Asian markets bounced back overnight, with the Kospi recovering 4.3% after yesterday’s 7% drop and the Nikkei adding 2.3%. All major indices clawed back some ground following the recent volatility. Ahead of the BOJ decision on March 19, the probability of a 25bp hike this month remains negligible at 3.5%, while April sits at 62%. The BOJ also notably rejected over 75% of offers to sell short-dated JGBs, with long-end Japanese yields slipping 3-4bps and the curve flattening.
US futures are choppy but holding in the green despite the VIX staying above 23. Precious metals and Bitcoin are recovering alongside a softer dollar. Soft agricultural commodities are under pressure, with reports of fertilizer shortages adding a new layer of concern for food markets.
On to the highlight of the day - Oracle earnings.
Oracle reports earnings after the bell today, and the bar is simultaneously high and treacherous. The market expects roughly 20% revenue growth and an 82% jump in cloud infrastructure sales, but investors are less focused on the top line than on capital expenditure guidance. Oracle is on track to spend over $50 billion on capex this fiscal year, and negative free cash flow has become a real concern. (the chart below is quite remarkable). We’ve talked about this: Too much spending spooks the market; too little raises questions about its ability to compete. So management in a difficult position either way.
Finally, here’s a summary of what GS says about CTAs and Options:
CTAs (trend-following algo funds): Heavily long the S&P 500 near the top of their historical range, but momentum signals had turned negative, so they were primed to sell. The market absorbed a $3.7B close-of-day sell order and closed just above a key technical level. Had it closed below, CTA selling would have been much more aggressive. We’re in a fragile zone where small moves could trigger large mechanical selling.
Options/Derivatives: Fear came out of the market fast today. Vol and hedging costs got crushed. Their internal panic index hit nearly a perfect 10 over the weekend. Dealers have now flipped to a position where they’ll amplify any move lower, so a selloff could get disorderly quickly. Tomorrow’s expected daily move is priced at 2.13%.
My Take
Yesterday’s recovery was real but fragile. Breadth was tepid, the VIX is still above 23, and dealers are now positioned to amplify any move lower.
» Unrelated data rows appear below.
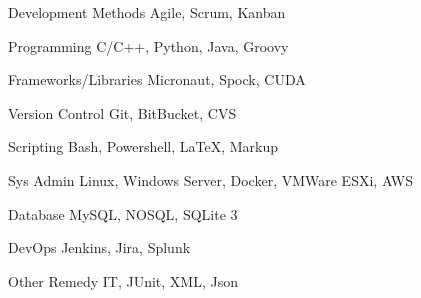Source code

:
\begin{cvskills}

  \cvskill
    {Development Methods} %
    {Agile, Scrum, Kanban} %

  \cvskill
    {Programming} %
    {C/C++, Python, Java, Groovy} %

  \cvskill
    {Frameworks/Libraries} %
    {Micronaut, Spock, CUDA} %

  \cvskill
    {Version Control} %
    {Git, BitBucket, CVS} %
    
  \cvskill
    {Scripting} %
    {Bash, Powershell, LaTeX, Markup} %

  \cvskill
    {Sys Admin} %
    {Linux, Windows Server, Docker, VMWare ESXi, AWS} %

    
  \cvskill
    {Database} %
    {MySQL, NOSQL, SQLite 3} %
    
  \cvskill
    {DevOps} %
    {Jenkins, Jira, Splunk} %
    
  \cvskill
    {Other} %
    {Remedy IT, JUnit, XML, Json} %
    
\end{cvskills}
One bad headline out of the Strait and the unwind gets disorderly fast.
The SPR conversation is still just that - a conversation. Iran hasn’t agreed to anything, Saudi output is being cut further, and the longer production stays offline, the messier the restart. Oil volatility isn’t going away, and neither is the uncertainty premium baked into every risk asset right now.
The China data adds a new wrinkle worth watching. If deflation is genuinely turning in Beijing, Asian central banks face an imported inflation problem on top of an energy shock, at exactly the wrong moment. The Fed gets all the attention, but it’s the BOJ, the RBI, and regional peers who may be walking into the harder policy corner.